DATA FOR ANALYSIS:
##############################
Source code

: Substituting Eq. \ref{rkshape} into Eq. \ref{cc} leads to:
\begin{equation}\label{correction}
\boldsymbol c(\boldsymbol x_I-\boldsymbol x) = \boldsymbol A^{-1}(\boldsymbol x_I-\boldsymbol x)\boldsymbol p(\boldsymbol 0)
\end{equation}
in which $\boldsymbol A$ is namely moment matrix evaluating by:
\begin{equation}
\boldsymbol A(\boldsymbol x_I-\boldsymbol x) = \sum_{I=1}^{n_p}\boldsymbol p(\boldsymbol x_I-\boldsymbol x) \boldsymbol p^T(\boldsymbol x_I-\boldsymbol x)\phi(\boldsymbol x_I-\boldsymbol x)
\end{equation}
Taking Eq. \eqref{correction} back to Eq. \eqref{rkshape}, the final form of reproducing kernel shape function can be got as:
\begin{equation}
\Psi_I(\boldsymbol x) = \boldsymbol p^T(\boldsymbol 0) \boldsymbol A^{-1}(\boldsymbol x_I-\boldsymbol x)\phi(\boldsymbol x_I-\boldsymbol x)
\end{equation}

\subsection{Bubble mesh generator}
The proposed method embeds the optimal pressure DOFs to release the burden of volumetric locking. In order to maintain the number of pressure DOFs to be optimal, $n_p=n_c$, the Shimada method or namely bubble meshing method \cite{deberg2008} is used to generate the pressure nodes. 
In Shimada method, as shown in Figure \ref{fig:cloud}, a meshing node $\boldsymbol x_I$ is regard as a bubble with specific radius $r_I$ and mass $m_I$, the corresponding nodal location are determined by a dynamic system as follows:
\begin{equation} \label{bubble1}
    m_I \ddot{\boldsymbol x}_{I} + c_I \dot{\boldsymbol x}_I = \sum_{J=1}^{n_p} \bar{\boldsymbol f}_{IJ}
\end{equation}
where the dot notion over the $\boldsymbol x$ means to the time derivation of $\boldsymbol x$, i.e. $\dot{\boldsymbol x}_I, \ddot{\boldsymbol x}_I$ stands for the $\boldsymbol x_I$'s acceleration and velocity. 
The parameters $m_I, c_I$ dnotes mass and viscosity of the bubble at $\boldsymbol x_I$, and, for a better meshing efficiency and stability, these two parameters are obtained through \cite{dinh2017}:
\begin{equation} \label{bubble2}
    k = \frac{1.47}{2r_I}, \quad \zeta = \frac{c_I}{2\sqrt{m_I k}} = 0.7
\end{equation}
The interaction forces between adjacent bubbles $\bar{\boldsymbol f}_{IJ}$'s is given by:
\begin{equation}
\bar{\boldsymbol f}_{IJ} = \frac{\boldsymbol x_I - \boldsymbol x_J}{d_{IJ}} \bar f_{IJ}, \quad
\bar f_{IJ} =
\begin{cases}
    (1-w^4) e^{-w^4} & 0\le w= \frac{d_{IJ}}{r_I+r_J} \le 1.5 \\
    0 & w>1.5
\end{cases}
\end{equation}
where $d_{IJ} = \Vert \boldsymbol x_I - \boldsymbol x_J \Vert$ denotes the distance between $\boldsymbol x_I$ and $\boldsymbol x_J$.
##############################
WHAT YOU WILL DO:
Exactly as written, restate every record in the listing.

WRITTEN RESPONSE:
Source code

: Substituting Eq. \ref{rkshape} into Eq. \ref{cc} leads to:
\begin{equation}\label{correction}
\boldsymbol c(\boldsymbol x_I-\boldsymbol x) = \boldsymbol A^{-1}(\boldsymbol x_I-\boldsymbol x)\boldsymbol p(\boldsymbol 0)
\end{equation}
in which $\boldsymbol A$ is namely moment matrix evaluating by:
\begin{equation}
\boldsymbol A(\boldsymbol x_I-\boldsymbol x) = \sum_{I=1}^{n_p}\boldsymbol p(\boldsymbol x_I-\boldsymbol x) \boldsymbol p^T(\boldsymbol x_I-\boldsymbol x)\phi(\boldsymbol x_I-\boldsymbol x)
\end{equation}
Taking Eq. \eqref{correction} back to Eq. \eqref{rkshape}, the final form of reproducing kernel shape function can be got as:
\begin{equation}
\Psi_I(\boldsymbol x) = \boldsymbol p^T(\boldsymbol 0) \boldsymbol A^{-1}(\boldsymbol x_I-\boldsymbol x)\phi(\boldsymbol x_I-\boldsymbol x)
\end{equation}

\subsection{Bubble mesh generator}
The proposed method embeds the optimal pressure DOFs to release the burden of volumetric locking. In order to maintain the number of pressure DOFs to be optimal, $n_p=n_c$, the Shimada method or namely bubble meshing method \cite{deberg2008} is used to generate the pressure nodes. 
In Shimada method, as shown in Figure \ref{fig:cloud}, a meshing node $\boldsymbol x_I$ is regard as a bubble with specific radius $r_I$ and mass $m_I$, the corresponding nodal location are determined by a dynamic system as follows:
\begin{equation} \label{bubble1}
    m_I \ddot{\boldsymbol x}_{I} + c_I \dot{\boldsymbol x}_I = \sum_{J=1}^{n_p} \bar{\boldsymbol f}_{IJ}
\end{equation}
where the dot notion over the $\boldsymbol x$ means to the time derivation of $\boldsymbol x$, i.e. $\dot{\boldsymbol x}_I, \ddot{\boldsymbol x}_I$ stands for the $\boldsymbol x_I$'s acceleration and velocity. 
The parameters $m_I, c_I$ dnotes mass and viscosity of the bubble at $\boldsymbol x_I$, and, for a better meshing efficiency and stability, these two parameters are obtained through \cite{dinh2017}:
\begin{equation} \label{bubble2}
    k = \frac{1.47}{2r_I}, \quad \zeta = \frac{c_I}{2\sqrt{m_I k}} = 0.7
\end{equation}
The interaction forces between adjacent bubbles $\bar{\boldsymbol f}_{IJ}$'s is given by:
\begin{equation}
\bar{\boldsymbol f}_{IJ} = \frac{\boldsymbol x_I - \boldsymbol x_J}{d_{IJ}} \bar f_{IJ}, \quad
\bar f_{IJ} =
\begin{cases}
    (1-w^4) e^{-w^4} & 0\le w= \frac{d_{IJ}}{r_I+r_J} \le 1.5 \\
    0 & w>1.5
\end{cases}
\end{equation}
where $d_{IJ} = \Vert \boldsymbol x_I - \boldsymbol x_J \Vert$ denotes the distance between $\boldsymbol x_I$ and $\boldsymbol x_J$.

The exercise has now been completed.